What this task involves:
Reproduce the records below exactly, leaving their images out.

Given records:

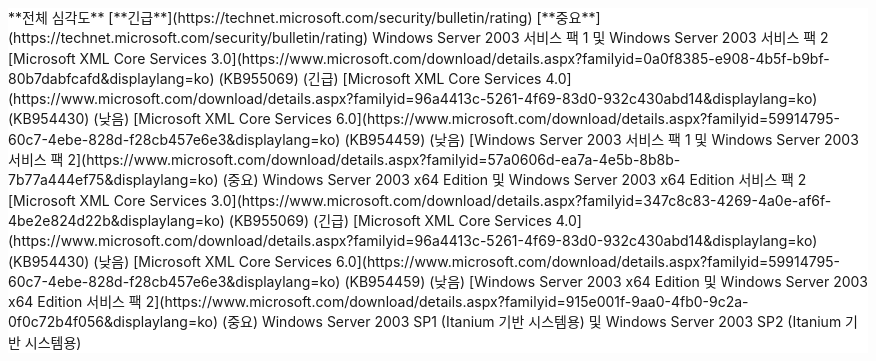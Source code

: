 </td>
</tr>
<tr class="alternateRow">
<td style="border:1px solid black;">
**전체 심각도**
</td>
<td style="border:1px solid black;">
[**긴급**](https://technet.microsoft.com/security/bulletin/rating)
</td>
<td style="border:1px solid black;">
[**중요**](https://technet.microsoft.com/security/bulletin/rating)
</td>
</tr>
<tr>
<td style="border:1px solid black;">
Windows Server 2003 서비스 팩 1 및 Windows Server 2003 서비스 팩 2
</td>
<td style="border:1px solid black;">
[Microsoft XML Core Services 3.0](https://www.microsoft.com/download/details.aspx?familyid=0a0f8385-e908-4b5f-b9bf-80b7dabfcafd&displaylang=ko)  
(KB955069)  
(긴급)  
[Microsoft XML Core Services 4.0](https://www.microsoft.com/download/details.aspx?familyid=96a4413c-5261-4f69-83d0-932c430abd14&displaylang=ko)  
(KB954430)  
(낮음)  
[Microsoft XML Core Services 6.0](https://www.microsoft.com/download/details.aspx?familyid=59914795-60c7-4ebe-828d-f28cb457e6e3&displaylang=ko)  
(KB954459)  
(낮음)
</td>
<td style="border:1px solid black;">
[Windows Server 2003 서비스 팩 1 및 Windows Server 2003 서비스 팩 2](https://www.microsoft.com/download/details.aspx?familyid=57a0606d-ea7a-4e5b-8b8b-7b77a444ef75&displaylang=ko)  
(중요)
</td>
</tr>
<tr class="alternateRow">
<td style="border:1px solid black;">
Windows Server 2003 x64 Edition 및 Windows Server 2003 x64 Edition 서비스 팩 2
</td>
<td style="border:1px solid black;">
[Microsoft XML Core Services 3.0](https://www.microsoft.com/download/details.aspx?familyid=347c8c83-4269-4a0e-af6f-4be2e824d22b&displaylang=ko)  
(KB955069)  
(긴급)  
[Microsoft XML Core Services 4.0](https://www.microsoft.com/download/details.aspx?familyid=96a4413c-5261-4f69-83d0-932c430abd14&displaylang=ko)  
(KB954430)  
(낮음)  
[Microsoft XML Core Services 6.0](https://www.microsoft.com/download/details.aspx?familyid=59914795-60c7-4ebe-828d-f28cb457e6e3&displaylang=ko)  
(KB954459)  
(낮음)
</td>
<td style="border:1px solid black;">
[Windows Server 2003 x64 Edition 및 Windows Server 2003 x64 Edition 서비스 팩 2](https://www.microsoft.com/download/details.aspx?familyid=915e001f-9aa0-4fb0-9c2a-0f0c72b4f056&displaylang=ko)  
(중요)
</td>
</tr>
<tr>
<td style="border:1px solid black;">
Windows Server 2003 SP1 (Itanium 기반 시스템용) 및 Windows Server 2003 SP2 (Itanium 기반 시스템용)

Response box:
Source code

: </td>
</tr>
<tr class="alternateRow">
<td style="border:1px solid black;">
**전체 심각도**
</td>
<td style="border:1px solid black;">
[**긴급**](https://technet.microsoft.com/security/bulletin/rating)
</td>
<td style="border:1px solid black;">
[**중요**](https://technet.microsoft.com/security/bulletin/rating)
</td>
</tr>
<tr>
<td style="border:1px solid black;">
Windows Server 2003 서비스 팩 1 및 Windows Server 2003 서비스 팩 2
</td>
<td style="border:1px solid black;">
[Microsoft XML Core Services 3.0](https://www.microsoft.com/download/details.aspx?familyid=0a0f8385-e908-4b5f-b9bf-80b7dabfcafd&displaylang=ko)  
(KB955069)  
(긴급)  
[Microsoft XML Core Services 4.0](https://www.microsoft.com/download/details.aspx?familyid=96a4413c-5261-4f69-83d0-932c430abd14&displaylang=ko)  
(KB954430)  
(낮음)  
[Microsoft XML Core Services 6.0](https://www.microsoft.com/download/details.aspx?familyid=59914795-60c7-4ebe-828d-f28cb457e6e3&displaylang=ko)  
(KB954459)  
(낮음)
</td>
<td style="border:1px solid black;">
[Windows Server 2003 서비스 팩 1 및 Windows Server 2003 서비스 팩 2](https://www.microsoft.com/download/details.aspx?familyid=57a0606d-ea7a-4e5b-8b8b-7b77a444ef75&displaylang=ko)  
(중요)
</td>
</tr>
<tr class="alternateRow">
<td style="border:1px solid black;">
Windows Server 2003 x64 Edition 및 Windows Server 2003 x64 Edition 서비스 팩 2
</td>
<td style="border:1px solid black;">
[Microsoft XML Core Services 3.0](https://www.microsoft.com/download/details.aspx?familyid=347c8c83-4269-4a0e-af6f-4be2e824d22b&displaylang=ko)  
(KB955069)  
(긴급)  
[Microsoft XML Core Services 4.0](https://www.microsoft.com/download/details.aspx?familyid=96a4413c-5261-4f69-83d0-932c430abd14&displaylang=ko)  
(KB954430)  
(낮음)  
[Microsoft XML Core Services 6.0](https://www.microsoft.com/download/details.aspx?familyid=59914795-60c7-4ebe-828d-f28cb457e6e3&displaylang=ko)  
(KB954459)  
(낮음)
</td>
<td style="border:1px solid black;">
[Windows Server 2003 x64 Edition 및 Windows Server 2003 x64 Edition 서비스 팩 2](https://www.microsoft.com/download/details.aspx?familyid=915e001f-9aa0-4fb0-9c2a-0f0c72b4f056&displaylang=ko)  
(중요)
</td>
</tr>
<tr>
<td style="border:1px solid black;">
Windows Server 2003 SP1 (Itanium 기반 시스템용) 및 Windows Server 2003 SP2 (Itanium 기반 시스템용)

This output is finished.